Take the beef tenderloin and drizzle with olive oil. Season well all over with plenty of kosher salt and freshly ground black pepper all over. Make sure it is at room temperature before cooking.
Place a large cast iron skillet over medium-high heat on the stove top and sear tenderloin all over.
Place the whole pan in the oven and roast the tenderloin for 15-17 minutes (depending on how thick your tenderloin is). An instant-read thermometer when inserted into the thickest part of the meat should read 130 degrees F for medium-rare. If you want it medium, cook for a further 3 minutes in the oven.
Remove from the oven and tent with foil while you let it rest for 10 minutes before cutting.
Make the bearnaise reduction first. In a small saucepan, combine half of the tarragon, shallots, vinegar and wine over medium-high heat. Bring to a simmer and cook until reduced by half.

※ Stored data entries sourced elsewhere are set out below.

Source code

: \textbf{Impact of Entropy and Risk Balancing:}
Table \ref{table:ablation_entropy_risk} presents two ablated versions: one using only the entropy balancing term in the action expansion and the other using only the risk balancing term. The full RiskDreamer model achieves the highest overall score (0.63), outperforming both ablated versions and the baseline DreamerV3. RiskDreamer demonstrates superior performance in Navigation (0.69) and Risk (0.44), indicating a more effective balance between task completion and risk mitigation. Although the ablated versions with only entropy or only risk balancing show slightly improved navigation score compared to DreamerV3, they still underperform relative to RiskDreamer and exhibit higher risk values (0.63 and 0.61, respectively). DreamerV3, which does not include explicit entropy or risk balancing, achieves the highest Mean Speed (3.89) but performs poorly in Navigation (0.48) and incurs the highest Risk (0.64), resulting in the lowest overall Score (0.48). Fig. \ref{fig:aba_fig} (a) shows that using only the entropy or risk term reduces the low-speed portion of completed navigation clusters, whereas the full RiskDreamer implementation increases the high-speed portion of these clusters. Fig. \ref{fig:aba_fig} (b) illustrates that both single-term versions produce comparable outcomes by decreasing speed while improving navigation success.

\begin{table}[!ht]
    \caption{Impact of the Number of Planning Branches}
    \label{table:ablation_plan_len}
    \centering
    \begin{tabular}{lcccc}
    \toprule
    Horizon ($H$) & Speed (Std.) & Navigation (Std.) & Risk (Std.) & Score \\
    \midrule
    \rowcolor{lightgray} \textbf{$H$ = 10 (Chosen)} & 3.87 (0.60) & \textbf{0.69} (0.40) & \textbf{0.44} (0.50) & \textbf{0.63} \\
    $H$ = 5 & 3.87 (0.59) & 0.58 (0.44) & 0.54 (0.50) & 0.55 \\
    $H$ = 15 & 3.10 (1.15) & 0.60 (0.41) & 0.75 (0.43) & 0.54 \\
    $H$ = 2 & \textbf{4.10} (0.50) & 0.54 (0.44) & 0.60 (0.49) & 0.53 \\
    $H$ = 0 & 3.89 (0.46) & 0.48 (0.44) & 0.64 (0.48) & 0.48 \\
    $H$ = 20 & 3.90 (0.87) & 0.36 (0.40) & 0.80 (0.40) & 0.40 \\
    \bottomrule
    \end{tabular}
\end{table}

Remove from heat and set aside to cool.
Blend yolks and bearnaise reduction together in a blender. With the blender running, add 1/3 of the butter in a slow steady stream. Once it emulsifies, turn the blender speed up to high and add the remaining butter.
Add the remaining half bunch of fresh tarragon leaves, season with salt and pepper and give it 1 more buzz. Set aside in a warm spot to hold the sauce.